Our Fort Lauderdale criminal defense lawyers believe there could be several elements at play here. Given the man’s age, we could be talking about dementia. We could be talking about a mental infirmity or illness. Given the man’s native origins, we could be talking about a different religious belief system.
This is all speculation, of course, but what this case illustrates so well is a point we regularly try to drive home, and that is this: No defendant – especially one accused of such a serious crime – should offer a statement to criminal investigators without a defense lawyer present.
Even if you are innocent, you must understand that law enforcement investigators are trained interrogators. They know how to manipulate a conversation. They know how to twist your words around. They are skilled in tripping you up. This is why we so often hear about false confessions. Interrogations go on for hours and hours and such intense pressure is applied that before long, an innocent person begins to doubt the truth.
But let’s assume for the sake of argument that you did commit the crime they are alleging, or some lesser degree of it. No matter how clever you are, you will always benefit from consulting with an experienced lawyer because it is our job to formulate defense strategies. Especially here at this law firm, where we are former prosecutors, we are intimately familiar with how these interrogations work. We know the strategies law enforcement officials use, and we don’t allow you to fall prey to them.
When you speak to law enforcement without your lawyer there, you may potentially be significantly limiting your defense strategy options. Even revealing knowledge of seemingly minor details could end up posing a host of challenges for your case.
In this case, the girl reportedly went to her school principal and told him that the defendant had returned to the home after an extended stay in another country, and that she was afraid to return home.
She later told investigators that the defendant would molest her in the bathroom, after everyone else was asleep. In one case, her brother reportedly witnessed such actions.
However, the defendant claimed the children were lying and it was probably a “zombie.”
Even if the children aren’t being truthful, a zombie defense is unlikely to go far with a judge or jury.
He was booked on five counts of sexual assault and lewd behavior, and was being held on $5,000 bond.
If you are arrested, in addition to withholding a statement to investigators and immediately requesting a lawyer, here are some other things to keep in mind:
–Don’t argue with an officer.

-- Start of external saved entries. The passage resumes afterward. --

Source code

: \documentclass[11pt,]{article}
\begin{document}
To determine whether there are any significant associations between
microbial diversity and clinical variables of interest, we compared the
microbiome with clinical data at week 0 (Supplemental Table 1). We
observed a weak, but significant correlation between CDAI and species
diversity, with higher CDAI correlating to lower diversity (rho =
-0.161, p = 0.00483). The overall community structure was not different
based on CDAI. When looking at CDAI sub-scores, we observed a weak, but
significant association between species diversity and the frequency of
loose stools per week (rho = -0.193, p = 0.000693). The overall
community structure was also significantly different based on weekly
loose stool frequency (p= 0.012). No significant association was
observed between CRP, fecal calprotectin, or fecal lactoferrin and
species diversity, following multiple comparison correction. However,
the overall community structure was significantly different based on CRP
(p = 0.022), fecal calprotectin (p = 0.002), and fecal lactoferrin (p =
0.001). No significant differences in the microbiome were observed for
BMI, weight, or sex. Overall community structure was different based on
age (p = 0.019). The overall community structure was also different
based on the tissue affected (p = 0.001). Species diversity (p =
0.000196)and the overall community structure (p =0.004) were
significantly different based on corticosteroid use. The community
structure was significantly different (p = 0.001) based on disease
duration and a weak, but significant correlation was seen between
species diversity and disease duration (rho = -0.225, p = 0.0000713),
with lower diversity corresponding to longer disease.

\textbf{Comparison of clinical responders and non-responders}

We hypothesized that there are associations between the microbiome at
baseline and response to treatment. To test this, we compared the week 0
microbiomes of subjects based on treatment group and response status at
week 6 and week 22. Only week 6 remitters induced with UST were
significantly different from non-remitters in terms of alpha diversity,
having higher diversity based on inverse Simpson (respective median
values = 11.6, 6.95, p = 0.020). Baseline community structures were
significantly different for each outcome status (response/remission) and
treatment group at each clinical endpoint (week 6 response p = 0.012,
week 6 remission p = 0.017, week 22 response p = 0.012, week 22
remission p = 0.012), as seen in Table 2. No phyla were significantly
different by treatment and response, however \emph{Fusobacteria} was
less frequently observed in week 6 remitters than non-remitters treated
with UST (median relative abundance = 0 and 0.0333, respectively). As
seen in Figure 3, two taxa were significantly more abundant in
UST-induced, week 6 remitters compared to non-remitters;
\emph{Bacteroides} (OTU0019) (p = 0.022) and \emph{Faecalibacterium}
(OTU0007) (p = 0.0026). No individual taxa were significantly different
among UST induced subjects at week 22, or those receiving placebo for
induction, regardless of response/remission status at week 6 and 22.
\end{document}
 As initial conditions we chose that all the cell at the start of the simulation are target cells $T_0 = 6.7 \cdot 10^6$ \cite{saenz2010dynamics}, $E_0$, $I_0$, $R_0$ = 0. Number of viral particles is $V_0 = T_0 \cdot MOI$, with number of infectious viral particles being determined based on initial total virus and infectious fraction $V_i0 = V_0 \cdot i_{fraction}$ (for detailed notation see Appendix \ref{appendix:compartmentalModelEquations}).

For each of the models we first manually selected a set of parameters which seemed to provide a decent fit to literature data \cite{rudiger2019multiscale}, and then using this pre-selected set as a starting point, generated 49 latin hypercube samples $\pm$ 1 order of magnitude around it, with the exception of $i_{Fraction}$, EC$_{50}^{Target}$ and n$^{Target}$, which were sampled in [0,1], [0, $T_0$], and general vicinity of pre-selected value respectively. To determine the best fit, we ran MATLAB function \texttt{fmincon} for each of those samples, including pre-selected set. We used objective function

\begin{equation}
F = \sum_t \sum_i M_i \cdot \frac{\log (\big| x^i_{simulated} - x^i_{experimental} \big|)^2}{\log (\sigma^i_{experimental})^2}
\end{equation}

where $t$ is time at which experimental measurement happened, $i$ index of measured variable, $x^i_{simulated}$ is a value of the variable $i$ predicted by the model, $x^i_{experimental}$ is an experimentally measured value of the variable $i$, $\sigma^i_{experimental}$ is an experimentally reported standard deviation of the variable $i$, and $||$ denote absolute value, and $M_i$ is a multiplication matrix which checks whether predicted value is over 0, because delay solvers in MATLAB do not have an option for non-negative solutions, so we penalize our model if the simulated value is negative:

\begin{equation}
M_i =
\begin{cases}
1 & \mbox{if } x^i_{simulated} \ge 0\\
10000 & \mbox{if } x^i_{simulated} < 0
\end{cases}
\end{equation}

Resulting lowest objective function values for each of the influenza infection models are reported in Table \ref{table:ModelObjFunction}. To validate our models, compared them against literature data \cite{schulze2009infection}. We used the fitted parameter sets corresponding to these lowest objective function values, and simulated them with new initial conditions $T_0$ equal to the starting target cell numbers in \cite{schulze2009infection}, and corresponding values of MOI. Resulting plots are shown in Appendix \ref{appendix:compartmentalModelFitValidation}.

The investigator may want you to become emotional in order to get you talking.
–Be respectful and polite. Even if you are innocent, being combative will get you nowhere.
–Remember that every single thing you say can be used against you. Stay silent. That is your right. Avail yourself of it.
–Know that you do not have to consent to a search of your vehicle, your home or yourself. That doesn’t mean you can necessarily stop it, particularly if police have a warrant. However, consenting to a search will limit your rights in court with regard to whatever is later found.
–Speak about the situation to no one but your lawyer, and maybe your spouse or close loved one – if you’re lawyer says it’s Ok to do so. Almost anyone can be called as a potential witness against you.